[Stored data entries]

:::

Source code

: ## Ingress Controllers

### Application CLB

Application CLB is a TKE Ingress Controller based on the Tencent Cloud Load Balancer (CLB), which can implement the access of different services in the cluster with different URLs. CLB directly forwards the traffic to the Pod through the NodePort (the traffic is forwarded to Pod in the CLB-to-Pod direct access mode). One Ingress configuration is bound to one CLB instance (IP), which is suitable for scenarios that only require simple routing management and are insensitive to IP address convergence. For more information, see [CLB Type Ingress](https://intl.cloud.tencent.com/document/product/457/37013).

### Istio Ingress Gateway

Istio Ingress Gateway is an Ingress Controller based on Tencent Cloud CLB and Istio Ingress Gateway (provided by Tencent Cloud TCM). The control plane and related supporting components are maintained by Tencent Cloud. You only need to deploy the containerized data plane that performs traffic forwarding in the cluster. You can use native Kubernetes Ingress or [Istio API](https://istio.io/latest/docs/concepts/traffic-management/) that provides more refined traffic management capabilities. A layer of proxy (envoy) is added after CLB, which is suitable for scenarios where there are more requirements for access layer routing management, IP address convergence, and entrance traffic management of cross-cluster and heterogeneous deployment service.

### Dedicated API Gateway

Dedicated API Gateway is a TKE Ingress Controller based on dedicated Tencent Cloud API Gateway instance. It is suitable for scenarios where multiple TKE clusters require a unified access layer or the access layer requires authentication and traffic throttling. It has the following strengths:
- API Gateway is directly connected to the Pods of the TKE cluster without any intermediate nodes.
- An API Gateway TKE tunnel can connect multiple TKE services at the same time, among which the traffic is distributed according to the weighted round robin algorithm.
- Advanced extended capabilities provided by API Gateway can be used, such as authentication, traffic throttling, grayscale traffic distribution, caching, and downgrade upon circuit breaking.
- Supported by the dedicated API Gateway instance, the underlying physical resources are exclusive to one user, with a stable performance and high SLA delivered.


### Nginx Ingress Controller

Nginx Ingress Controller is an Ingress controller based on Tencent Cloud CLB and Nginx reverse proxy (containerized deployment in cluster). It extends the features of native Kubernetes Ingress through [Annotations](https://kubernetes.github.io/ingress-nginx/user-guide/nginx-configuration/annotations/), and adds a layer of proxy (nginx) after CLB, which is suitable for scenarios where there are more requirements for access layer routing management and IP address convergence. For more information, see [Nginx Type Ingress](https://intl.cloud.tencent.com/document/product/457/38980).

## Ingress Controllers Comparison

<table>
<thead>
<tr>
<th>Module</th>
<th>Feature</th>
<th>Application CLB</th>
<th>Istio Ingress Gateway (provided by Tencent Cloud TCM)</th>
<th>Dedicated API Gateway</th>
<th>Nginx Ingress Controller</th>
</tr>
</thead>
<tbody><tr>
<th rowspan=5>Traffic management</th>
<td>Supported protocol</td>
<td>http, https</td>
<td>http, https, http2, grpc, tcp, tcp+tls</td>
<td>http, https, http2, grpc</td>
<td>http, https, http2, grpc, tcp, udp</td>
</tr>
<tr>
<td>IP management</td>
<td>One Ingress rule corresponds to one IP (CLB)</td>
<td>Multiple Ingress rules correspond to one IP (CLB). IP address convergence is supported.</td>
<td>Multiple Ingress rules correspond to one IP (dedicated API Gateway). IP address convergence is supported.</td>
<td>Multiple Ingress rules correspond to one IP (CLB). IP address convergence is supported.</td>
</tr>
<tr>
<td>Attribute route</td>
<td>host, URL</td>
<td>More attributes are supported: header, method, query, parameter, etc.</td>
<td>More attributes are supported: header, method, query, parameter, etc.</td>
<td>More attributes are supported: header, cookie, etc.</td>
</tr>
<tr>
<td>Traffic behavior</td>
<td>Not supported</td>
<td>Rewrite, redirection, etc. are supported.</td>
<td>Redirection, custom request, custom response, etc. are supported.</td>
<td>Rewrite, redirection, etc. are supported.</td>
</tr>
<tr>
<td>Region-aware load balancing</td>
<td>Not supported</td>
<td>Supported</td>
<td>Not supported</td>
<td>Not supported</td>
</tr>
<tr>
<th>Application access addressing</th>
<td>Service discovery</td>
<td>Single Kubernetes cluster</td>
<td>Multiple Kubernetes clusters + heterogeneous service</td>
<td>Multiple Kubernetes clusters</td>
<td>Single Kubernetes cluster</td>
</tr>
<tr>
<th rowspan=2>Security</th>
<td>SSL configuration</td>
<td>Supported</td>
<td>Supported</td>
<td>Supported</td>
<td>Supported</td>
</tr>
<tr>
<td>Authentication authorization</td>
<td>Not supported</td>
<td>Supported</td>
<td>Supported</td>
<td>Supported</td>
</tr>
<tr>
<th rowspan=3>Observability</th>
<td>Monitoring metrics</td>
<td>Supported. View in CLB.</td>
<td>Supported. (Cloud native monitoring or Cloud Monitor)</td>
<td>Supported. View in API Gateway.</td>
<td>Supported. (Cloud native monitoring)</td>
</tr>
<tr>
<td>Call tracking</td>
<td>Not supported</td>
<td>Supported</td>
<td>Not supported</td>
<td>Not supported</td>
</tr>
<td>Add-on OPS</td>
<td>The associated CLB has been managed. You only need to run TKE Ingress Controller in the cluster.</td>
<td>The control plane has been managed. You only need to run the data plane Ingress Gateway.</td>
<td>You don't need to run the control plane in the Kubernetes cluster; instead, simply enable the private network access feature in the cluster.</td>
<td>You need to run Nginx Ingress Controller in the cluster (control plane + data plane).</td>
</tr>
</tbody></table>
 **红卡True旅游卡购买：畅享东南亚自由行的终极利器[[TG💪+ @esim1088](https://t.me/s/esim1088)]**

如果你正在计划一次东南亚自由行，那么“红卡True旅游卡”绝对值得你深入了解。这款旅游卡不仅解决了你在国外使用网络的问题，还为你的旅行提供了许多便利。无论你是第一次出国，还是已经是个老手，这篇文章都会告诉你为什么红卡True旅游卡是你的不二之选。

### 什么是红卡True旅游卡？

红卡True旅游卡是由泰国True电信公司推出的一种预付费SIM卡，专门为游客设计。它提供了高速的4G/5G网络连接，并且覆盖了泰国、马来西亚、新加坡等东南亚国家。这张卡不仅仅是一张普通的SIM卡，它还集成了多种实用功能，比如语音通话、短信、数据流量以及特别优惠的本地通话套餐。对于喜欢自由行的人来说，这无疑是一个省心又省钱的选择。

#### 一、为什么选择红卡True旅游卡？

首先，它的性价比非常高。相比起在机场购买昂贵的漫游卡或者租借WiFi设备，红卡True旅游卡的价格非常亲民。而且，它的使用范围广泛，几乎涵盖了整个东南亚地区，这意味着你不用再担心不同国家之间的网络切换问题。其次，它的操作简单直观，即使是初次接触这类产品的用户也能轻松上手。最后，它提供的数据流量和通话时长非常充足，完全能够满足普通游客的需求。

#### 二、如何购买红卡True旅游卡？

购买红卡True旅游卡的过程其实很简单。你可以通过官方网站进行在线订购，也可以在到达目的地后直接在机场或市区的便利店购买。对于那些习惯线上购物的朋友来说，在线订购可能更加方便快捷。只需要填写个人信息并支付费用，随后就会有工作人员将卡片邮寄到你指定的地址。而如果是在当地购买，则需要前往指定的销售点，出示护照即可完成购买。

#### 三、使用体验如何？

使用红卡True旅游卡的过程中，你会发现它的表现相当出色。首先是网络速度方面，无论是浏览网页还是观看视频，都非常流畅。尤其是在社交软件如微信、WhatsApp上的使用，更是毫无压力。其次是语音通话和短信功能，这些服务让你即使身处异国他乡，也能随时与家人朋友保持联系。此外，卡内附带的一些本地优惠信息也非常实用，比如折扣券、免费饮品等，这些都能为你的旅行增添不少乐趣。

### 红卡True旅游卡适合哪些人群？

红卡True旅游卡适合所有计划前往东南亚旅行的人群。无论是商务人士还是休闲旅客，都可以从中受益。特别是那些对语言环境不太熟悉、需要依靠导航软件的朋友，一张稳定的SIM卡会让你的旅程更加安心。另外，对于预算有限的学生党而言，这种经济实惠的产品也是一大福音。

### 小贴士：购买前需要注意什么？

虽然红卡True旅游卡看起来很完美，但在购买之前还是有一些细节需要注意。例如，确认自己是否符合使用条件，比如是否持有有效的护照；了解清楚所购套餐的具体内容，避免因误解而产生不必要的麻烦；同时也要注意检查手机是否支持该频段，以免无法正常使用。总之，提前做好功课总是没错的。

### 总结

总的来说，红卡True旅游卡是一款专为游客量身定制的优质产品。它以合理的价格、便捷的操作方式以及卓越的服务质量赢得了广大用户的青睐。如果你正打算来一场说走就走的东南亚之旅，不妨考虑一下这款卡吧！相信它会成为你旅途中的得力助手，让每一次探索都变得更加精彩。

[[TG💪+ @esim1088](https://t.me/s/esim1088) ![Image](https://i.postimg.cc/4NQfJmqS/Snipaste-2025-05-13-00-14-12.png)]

:::

EXERCISE REQUIREMENTS: Report each line of the records that holds the word "directly".

TASK ANSWER:
Application CLB is a TKE Ingress Controller based on the Tencent Cloud Load Balancer (CLB), which can implement the access of different services in the cluster with different URLs. CLB directly forwards the traffic to the Pod through the NodePort (the traffic is forwarded to Pod in the CLB-to-Pod direct access mode). One Ingress configuration is bound to one CLB instance (IP), which is suitable for scenarios that only require simple routing management and are insensitive to IP address convergence. For more information, see [CLB Type Ingress](https://intl.cloud.tencent.com/document/product/457/37013).
- API Gateway is directly connected to the Pods of the TKE cluster without any intermediate nodes.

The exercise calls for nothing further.